Une fois qu'il a été investi, cette reconnaissance a aussi eu comme conséquence la restitution légales de l'entreprise Monómeros colombovenezolanos à son légitime propriétaire. Même si l'entreprise a été pillée et endettée, cette restitution est un acte de justice très important, car c’est le premier des actifs à l’étranger volés au Venezuela (on utilise des euphémisme comme confisqué, retenue, etc…) qui lui a été rendu. Quelques jours plus tard, le ministre du commerce de la Colombie a dit que son pays était intéressé par le fait de négocier avec le Gouvernement bolivarien l'achat de toutes les actions de cette entreprise.
Le second pas a été la réouverture de la frontière avec le Venezuela et la désignation mutuelle du représentations diplomatiques.
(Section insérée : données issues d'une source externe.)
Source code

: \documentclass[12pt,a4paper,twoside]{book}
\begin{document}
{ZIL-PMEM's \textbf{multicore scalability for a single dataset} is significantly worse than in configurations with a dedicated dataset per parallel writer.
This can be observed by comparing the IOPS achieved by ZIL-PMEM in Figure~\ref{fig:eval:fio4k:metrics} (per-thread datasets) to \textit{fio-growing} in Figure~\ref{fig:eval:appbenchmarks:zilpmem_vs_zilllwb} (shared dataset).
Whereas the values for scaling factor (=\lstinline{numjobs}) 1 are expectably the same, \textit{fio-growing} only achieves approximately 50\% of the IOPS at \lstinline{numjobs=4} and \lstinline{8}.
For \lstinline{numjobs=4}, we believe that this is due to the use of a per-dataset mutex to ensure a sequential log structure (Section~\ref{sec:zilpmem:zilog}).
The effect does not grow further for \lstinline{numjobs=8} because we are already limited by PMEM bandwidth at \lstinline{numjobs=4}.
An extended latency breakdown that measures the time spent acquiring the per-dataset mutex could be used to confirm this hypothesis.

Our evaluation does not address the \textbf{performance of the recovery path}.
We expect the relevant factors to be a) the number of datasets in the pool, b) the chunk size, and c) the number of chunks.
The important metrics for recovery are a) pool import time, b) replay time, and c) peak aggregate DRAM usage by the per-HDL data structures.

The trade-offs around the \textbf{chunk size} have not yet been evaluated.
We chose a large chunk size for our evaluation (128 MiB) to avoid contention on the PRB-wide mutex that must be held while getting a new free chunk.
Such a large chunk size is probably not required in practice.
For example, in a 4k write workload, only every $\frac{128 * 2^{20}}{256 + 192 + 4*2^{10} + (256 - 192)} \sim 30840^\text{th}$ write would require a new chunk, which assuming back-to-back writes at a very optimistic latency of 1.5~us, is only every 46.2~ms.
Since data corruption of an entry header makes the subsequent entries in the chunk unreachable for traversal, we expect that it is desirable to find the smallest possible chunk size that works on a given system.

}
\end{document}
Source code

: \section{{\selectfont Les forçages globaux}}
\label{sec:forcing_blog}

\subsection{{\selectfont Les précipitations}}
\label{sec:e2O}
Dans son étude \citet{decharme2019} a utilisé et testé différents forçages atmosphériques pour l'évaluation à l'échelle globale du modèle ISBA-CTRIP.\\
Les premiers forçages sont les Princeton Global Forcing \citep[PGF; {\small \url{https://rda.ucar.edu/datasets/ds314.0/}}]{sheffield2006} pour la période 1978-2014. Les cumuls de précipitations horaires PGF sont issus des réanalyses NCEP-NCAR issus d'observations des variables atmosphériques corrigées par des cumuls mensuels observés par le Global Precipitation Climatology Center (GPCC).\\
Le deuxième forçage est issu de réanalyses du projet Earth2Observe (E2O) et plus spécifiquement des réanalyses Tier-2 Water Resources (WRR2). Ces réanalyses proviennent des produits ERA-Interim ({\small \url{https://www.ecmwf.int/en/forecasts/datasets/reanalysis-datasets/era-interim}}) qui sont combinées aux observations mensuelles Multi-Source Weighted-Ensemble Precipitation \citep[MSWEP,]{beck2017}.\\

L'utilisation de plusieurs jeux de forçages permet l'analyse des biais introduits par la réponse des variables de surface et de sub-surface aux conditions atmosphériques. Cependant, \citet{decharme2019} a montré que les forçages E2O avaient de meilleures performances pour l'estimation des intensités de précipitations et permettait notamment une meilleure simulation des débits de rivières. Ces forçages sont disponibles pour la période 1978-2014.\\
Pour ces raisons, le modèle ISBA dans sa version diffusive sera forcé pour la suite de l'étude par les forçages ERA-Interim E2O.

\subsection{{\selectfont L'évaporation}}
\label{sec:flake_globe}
Depuis lors jusqu'à maintenant on a signé plusieurs accords entre les deux pays et on envisage même l'installation d'une zone économique binationale. Cela a été très important pour les peuples des 2 pays, et il faut s'attendre à ce que cela se répercute en bénéfices économiques et sociaux, ce qui aura sans doute aussi un impact positif sur une région qui a parmi ses grands défis économiques, celui d'augmenter les échanges commerciaux intérieurs.
Grâce à ces mesures, on revient aussi vers le critère de réalité qui doit guider les relations diplomatiques et on recule dans les actions qui violaient les accords internationaux exécutées par le Gouvernement précédent, comme celle contre la Convention de Vienne, consistant à reconnaître de soi-disant représentations diplomatiques désignées par Guaido.
Mais ces efforts n'ont pas échappé à l’ingérence étasunienne. Les mesures coercitives unilatérales prises par les États-Unis contre le Venezuela ont réussi à empêcher jusqu'à présent CONVIASA (la ligne aérienne d'état vénézuélienne), de réaliser des vols vers la Colombie et les alliances entre ECOPETROL et PDVSA ont également reculé.
Le réajustement des relations avec Cuba
Le bon sens est revenu dans les relations entre la Colombie et Cuba, après que le Gouvernement uribiste de Duque ait demandé aux États-Unis d'inclure l'île des Caraïbes dans leur liste de « pays qui patronnent le terrorisme, une mesure par laquelle se sont aggravées les conséquences déjà criminelles du blocus que Cuba subit depuis plus de 60 ans. Cette mesure a son origine dans la non reconnaissance par l'ancien président colombien des protocoles signés avec les pays garants du dialogue avec l'Armée de Libération Nationale (E.L. N) et la courageuse position de Cuba qui a refusé de violer ces protocoles.
Le Gouvernement de Pétro continue ses efforts pour revenir sur cette injustice et bien qu'il l’ait déclaré publiquement devant plusieurs autorités nord-américaines, il n'y est pas parvenu. Mais les relations entre Cuba et la Colombie continuent à s'améliorer et on doit s'attendre à ce que la récente visite de la vice-présidente Francia Marquès à La Havane pour participer à la foire du livre contribue à les renforcer.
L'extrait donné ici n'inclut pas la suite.